The Maldivian Ministry of Housing and CMEC signed the memorandum of understanding for 4,000 housing units for the benefit of people in 2009. The project was designed to be completed in three phases with a total construction area exceeding 360,000 square meters. It is one of the key livelihood projects of Maldives, and also the largest civilian housing project in the country's history.

Such China-aided projects are focused on infrastructure construction and people's livelihoods in light of the characteristics of the country. For instance, the preferential loan provided by China to implement the 4,000-apartment housing project in Maldives is to help it realize sustainable economic development.

It is widely known that Male Island, the capital of Maldives, is one of the most crowded capitals in the world. On the island, the streets are so narrow that sometimes drivers have to retract their rear-view mirrors to prevent their being damaged. The living environment on other islands in the country is even worse. This is why housing has always been a top priority of the Maldivian government.

The housing project's first phase was delivered and put into service at the end of 2012. When all three phases of the project are completed, the 4,000 apartments in total will be provided to residents in the form of affordable housing, and solve the housing problem for nearly 30,000 people, or one-tenth of the Maldivian population.

The third phase of the project has introduced high-quality materials and techniques to build 1,344 apartments and supporting facilities, which will be home to more than 10,000 people. [Photo/CMEC]

The Maldives housing project has lessened overcrowding in housing and created a large number of employment opportunities.
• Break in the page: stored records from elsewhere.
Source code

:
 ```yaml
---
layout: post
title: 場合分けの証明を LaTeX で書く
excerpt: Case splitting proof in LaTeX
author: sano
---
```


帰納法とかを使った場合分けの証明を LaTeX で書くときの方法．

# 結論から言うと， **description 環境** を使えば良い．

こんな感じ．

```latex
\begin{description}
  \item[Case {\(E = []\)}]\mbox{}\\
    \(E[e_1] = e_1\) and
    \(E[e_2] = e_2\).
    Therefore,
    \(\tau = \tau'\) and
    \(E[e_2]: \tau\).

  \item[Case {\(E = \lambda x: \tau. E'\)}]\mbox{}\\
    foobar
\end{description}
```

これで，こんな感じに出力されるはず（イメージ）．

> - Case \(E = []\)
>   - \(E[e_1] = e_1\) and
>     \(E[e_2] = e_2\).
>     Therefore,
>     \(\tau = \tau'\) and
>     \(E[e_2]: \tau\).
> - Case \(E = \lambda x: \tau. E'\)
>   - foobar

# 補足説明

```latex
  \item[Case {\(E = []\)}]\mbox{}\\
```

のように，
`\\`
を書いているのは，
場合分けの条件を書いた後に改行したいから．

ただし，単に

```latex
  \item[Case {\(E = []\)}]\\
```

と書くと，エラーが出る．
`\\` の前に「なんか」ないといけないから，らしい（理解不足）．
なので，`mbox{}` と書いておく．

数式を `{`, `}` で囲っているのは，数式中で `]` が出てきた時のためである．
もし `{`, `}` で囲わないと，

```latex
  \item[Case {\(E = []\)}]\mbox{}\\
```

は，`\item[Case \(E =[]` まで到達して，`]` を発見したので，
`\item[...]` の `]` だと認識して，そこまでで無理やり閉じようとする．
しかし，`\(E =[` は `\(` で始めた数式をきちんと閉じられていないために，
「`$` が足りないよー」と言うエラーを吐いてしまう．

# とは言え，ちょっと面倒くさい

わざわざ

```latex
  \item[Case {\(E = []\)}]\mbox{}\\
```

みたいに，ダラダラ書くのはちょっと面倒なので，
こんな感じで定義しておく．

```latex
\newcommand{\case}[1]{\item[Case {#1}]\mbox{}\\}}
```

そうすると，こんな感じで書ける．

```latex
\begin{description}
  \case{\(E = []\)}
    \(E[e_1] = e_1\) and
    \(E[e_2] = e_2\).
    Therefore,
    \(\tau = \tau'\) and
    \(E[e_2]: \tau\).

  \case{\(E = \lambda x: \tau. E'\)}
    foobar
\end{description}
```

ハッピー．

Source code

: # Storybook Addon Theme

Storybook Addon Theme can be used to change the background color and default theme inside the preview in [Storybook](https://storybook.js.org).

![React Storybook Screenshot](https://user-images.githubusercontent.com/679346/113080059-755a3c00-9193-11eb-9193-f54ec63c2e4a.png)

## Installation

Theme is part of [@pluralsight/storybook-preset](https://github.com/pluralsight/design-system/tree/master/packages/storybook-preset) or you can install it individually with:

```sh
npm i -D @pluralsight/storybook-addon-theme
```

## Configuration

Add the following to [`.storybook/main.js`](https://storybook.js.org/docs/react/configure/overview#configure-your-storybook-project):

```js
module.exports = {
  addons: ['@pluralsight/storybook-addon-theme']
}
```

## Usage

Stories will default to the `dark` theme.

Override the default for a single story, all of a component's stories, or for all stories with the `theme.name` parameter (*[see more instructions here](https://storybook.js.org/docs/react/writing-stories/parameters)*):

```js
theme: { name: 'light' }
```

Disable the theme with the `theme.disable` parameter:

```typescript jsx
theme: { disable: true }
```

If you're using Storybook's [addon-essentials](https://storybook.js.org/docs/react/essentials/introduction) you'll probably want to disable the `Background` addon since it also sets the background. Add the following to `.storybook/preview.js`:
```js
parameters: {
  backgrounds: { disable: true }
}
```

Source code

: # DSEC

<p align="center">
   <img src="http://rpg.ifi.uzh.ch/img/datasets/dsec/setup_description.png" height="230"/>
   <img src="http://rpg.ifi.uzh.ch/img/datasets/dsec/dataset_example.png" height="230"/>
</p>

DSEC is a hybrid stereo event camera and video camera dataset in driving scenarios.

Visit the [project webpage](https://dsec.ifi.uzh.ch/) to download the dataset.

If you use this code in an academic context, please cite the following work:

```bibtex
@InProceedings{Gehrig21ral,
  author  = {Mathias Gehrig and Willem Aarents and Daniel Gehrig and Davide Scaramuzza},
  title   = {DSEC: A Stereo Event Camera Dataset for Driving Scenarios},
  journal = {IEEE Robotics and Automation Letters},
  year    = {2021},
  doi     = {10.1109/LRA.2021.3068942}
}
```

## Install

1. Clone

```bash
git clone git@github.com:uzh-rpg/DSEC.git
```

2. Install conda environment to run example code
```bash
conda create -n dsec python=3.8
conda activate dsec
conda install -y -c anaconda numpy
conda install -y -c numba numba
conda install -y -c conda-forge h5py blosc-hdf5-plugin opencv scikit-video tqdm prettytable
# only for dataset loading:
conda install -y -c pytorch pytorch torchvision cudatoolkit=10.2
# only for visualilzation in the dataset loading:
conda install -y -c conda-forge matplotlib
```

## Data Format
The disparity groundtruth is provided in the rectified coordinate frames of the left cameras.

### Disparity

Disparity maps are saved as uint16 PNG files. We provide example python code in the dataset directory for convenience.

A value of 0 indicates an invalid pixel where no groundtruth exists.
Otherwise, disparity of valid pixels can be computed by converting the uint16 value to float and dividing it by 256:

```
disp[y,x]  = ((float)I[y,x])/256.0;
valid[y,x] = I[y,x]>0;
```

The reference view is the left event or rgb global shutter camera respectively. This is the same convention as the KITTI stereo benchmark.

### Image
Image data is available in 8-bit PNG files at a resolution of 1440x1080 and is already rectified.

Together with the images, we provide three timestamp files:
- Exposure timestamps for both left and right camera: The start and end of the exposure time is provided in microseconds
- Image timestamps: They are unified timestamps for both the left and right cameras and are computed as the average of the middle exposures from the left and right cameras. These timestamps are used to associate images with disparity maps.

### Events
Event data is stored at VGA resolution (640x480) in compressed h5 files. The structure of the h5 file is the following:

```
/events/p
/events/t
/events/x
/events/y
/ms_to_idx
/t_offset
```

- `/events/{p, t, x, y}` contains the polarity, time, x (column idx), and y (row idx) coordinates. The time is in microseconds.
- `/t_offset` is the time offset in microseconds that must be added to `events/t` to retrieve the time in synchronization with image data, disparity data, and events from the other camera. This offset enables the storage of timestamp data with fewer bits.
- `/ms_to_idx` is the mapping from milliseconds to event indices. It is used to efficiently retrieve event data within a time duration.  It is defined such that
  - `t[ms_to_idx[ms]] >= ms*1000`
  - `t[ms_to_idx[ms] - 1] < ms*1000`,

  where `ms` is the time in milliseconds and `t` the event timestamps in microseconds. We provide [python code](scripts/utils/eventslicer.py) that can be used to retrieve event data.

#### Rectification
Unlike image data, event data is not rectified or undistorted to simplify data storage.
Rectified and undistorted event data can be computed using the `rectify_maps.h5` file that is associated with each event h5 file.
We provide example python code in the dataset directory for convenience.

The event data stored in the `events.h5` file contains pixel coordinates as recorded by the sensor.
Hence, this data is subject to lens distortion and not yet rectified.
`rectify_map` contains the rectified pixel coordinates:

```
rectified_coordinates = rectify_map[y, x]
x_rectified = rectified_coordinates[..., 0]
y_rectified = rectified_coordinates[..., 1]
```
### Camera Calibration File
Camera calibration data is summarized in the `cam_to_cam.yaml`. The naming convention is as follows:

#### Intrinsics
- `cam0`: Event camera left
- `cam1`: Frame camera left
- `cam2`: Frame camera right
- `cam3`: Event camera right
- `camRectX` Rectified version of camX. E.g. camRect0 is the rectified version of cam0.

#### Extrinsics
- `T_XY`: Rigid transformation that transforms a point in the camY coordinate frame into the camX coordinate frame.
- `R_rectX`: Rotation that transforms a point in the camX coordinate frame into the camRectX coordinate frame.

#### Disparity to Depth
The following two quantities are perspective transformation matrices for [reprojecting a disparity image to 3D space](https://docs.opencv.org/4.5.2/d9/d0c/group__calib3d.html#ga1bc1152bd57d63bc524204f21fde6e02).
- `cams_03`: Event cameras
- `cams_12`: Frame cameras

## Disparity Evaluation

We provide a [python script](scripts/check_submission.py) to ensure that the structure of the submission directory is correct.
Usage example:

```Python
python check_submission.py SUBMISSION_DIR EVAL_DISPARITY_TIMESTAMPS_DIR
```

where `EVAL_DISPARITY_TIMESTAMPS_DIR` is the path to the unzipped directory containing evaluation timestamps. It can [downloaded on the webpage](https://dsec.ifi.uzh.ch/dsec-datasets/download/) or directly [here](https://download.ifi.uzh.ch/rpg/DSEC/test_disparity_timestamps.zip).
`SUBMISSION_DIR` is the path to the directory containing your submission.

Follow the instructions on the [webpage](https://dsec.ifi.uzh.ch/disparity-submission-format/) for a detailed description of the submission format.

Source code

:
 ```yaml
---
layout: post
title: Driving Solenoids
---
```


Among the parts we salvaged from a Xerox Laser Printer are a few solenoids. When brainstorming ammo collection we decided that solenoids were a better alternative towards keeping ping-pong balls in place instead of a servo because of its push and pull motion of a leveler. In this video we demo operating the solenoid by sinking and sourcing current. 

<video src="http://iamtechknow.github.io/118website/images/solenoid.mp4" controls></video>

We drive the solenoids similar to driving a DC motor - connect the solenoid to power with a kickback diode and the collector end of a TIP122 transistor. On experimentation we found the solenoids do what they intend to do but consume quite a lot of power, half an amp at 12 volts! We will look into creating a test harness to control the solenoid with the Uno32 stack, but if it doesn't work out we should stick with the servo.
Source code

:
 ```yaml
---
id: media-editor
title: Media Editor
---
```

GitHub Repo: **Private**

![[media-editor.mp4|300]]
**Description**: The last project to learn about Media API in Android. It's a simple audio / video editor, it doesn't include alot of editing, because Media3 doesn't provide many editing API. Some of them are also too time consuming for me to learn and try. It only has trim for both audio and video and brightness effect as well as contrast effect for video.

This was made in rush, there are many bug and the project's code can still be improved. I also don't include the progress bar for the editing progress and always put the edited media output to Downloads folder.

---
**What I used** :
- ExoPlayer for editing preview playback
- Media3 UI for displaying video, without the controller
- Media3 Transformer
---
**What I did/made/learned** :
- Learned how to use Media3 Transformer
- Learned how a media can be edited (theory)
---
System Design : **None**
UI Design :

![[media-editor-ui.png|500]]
It has also developed a new model of integrated economy in infrastructure, commerce and tourism.

This year marks the 50th anniversary of the establishment of diplomatic relations between China and Maldives in 1972. The two countries have since enjoyed mutual understanding and respect.

China and Maldives have stood in solidarity and joined hands in fighting the pandemic. China has pledged more aid, including vaccines, to Maldives, and the two sides have agreed to scale up cooperation in joint building of the Belt and Road Initiative.

The development of Maldives in recent years testifies that that initiative is an opportunity for developing states, especially small island states, to achieve their full potential through trade and development. Moreover, it is an opportunity for developing nations to effectively "stand on their own feet" by developing the facilities for future independent development.